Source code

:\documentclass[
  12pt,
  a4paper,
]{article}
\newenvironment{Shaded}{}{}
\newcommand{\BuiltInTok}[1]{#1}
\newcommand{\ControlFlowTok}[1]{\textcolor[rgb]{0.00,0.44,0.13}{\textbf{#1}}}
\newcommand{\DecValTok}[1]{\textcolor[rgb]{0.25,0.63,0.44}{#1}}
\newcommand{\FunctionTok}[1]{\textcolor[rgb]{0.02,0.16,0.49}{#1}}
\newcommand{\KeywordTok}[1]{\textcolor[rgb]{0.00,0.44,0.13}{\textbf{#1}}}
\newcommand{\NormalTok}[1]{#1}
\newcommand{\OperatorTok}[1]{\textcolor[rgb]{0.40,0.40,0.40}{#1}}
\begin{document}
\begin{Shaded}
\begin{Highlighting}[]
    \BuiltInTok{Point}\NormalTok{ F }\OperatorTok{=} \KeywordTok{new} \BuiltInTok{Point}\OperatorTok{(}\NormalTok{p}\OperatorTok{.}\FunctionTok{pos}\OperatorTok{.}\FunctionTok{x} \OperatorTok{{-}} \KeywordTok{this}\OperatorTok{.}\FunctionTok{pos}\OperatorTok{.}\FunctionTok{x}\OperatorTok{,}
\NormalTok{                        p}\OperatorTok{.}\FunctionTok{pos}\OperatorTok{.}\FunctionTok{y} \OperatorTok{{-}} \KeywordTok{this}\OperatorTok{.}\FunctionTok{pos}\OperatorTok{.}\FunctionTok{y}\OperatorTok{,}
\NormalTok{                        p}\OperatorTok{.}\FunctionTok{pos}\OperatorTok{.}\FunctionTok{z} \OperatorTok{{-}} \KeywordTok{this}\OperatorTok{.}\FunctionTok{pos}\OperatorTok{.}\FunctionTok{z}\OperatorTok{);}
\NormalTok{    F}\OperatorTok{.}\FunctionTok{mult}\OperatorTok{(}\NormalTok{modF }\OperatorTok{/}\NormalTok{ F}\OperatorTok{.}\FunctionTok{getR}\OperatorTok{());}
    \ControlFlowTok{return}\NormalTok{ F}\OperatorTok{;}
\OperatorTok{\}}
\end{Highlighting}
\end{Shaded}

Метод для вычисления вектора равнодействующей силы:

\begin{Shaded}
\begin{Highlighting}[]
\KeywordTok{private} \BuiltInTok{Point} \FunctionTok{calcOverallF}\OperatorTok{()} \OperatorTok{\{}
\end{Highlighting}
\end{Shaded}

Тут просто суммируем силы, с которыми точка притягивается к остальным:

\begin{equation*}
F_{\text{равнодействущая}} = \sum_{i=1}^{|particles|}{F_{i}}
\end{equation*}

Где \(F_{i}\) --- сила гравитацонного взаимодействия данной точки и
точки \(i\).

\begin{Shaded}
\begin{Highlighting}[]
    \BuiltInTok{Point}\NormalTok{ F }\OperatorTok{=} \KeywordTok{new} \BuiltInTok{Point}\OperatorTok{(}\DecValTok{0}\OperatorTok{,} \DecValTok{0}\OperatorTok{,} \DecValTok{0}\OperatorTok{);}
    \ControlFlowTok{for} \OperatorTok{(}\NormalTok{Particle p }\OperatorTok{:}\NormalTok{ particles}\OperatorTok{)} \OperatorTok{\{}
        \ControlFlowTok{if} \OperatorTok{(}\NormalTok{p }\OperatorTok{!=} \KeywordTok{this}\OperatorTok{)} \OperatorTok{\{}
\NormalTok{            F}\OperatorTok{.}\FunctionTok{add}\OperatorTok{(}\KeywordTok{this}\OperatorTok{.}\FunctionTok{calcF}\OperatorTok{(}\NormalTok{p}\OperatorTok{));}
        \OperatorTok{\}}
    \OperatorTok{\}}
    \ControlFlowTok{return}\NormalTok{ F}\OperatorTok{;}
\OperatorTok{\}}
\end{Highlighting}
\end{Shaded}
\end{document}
...
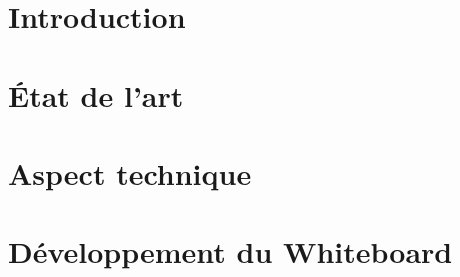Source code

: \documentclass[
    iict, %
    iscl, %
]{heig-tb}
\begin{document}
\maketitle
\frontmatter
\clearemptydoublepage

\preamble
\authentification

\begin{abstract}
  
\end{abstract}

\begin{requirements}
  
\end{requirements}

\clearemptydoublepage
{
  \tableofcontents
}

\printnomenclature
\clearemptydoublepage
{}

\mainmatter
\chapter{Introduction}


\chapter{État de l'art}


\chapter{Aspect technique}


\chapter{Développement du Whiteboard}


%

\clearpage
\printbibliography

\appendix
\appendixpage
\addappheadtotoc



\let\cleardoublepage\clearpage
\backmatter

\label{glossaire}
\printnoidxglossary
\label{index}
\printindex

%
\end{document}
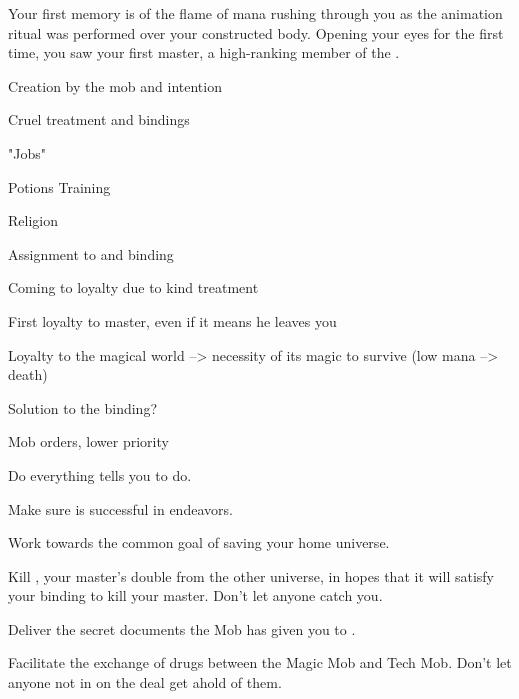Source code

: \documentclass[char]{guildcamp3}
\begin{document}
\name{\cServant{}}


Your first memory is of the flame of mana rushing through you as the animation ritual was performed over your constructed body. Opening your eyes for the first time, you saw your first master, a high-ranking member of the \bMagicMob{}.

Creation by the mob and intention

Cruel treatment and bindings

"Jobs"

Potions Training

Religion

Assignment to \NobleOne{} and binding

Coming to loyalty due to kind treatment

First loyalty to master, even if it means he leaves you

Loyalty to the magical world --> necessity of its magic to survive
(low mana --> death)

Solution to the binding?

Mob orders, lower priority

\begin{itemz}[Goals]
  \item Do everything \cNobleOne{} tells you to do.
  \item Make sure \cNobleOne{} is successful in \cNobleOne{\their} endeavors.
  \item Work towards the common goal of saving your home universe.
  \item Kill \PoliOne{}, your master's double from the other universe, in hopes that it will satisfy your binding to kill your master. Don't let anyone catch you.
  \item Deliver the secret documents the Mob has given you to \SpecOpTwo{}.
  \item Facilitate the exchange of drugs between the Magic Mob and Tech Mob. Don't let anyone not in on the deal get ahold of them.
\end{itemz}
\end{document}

### DESCRIPTION OF THE TASK:
Read the lines above. Gather those in which the string "textcolor" is found.

### SOLUTION FOR THIS TASK:
\newcommand{\ControlFlowTok}[1]{\textcolor[rgb]{0.00,0.44,0.13}{\textbf{#1}}}
\newcommand{\DecValTok}[1]{\textcolor[rgb]{0.25,0.63,0.44}{#1}}
\newcommand{\FunctionTok}[1]{\textcolor[rgb]{0.02,0.16,0.49}{#1}}
\newcommand{\KeywordTok}[1]{\textcolor[rgb]{0.00,0.44,0.13}{\textbf{#1}}}
\newcommand{\OperatorTok}[1]{\textcolor[rgb]{0.40,0.40,0.40}{#1}}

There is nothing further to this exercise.